→ What is required
A word-for-word transcription of the listing is all that is needed.

→ Data excerpts
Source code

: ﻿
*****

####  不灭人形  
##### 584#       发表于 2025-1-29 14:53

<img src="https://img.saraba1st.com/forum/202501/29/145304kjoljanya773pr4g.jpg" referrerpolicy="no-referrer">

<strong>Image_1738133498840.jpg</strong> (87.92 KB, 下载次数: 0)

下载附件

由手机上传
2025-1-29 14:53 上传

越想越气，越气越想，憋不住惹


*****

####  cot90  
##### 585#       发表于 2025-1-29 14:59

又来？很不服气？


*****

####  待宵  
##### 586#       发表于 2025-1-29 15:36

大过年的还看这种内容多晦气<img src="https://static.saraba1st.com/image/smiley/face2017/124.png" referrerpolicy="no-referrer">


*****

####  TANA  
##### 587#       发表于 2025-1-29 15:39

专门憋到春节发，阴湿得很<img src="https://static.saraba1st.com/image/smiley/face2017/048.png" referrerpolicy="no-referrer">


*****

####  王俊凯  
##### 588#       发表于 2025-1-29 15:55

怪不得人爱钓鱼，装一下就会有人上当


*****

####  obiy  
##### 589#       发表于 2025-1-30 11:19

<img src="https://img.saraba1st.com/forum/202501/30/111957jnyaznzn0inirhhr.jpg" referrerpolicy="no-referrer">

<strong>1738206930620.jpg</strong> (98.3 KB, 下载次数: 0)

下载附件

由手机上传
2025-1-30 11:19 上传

→ Written answer
Source code

: ﻿
*****

####  不灭人形  
##### 584#       发表于 2025-1-29 14:53

<img src="https://img.saraba1st.com/forum/202501/29/145304kjoljanya773pr4g.jpg" referrerpolicy="no-referrer">

<strong>Image_1738133498840.jpg</strong> (87.92 KB, 下载次数: 0)

下载附件

由手机上传
2025-1-29 14:53 上传

越想越气，越气越想，憋不住惹


*****

####  cot90  
##### 585#       发表于 2025-1-29 14:59

又来？很不服气？


*****

####  待宵  
##### 586#       发表于 2025-1-29 15:36

大过年的还看这种内容多晦气<img src="https://static.saraba1st.com/image/smiley/face2017/124.png" referrerpolicy="no-referrer">


*****

####  TANA  
##### 587#       发表于 2025-1-29 15:39

专门憋到春节发，阴湿得很<img src="https://static.saraba1st.com/image/smiley/face2017/048.png" referrerpolicy="no-referrer">


*****

####  王俊凯  
##### 588#       发表于 2025-1-29 15:55

怪不得人爱钓鱼，装一下就会有人上当


*****

####  obiy  
##### 589#       发表于 2025-1-30 11:19

<img src="https://img.saraba1st.com/forum/202501/30/111957jnyaznzn0inirhhr.jpg" referrerpolicy="no-referrer">

<strong>1738206930620.jpg</strong> (98.3 KB, 下载次数: 0)

下载附件

由手机上传
2025-1-30 11:19 上传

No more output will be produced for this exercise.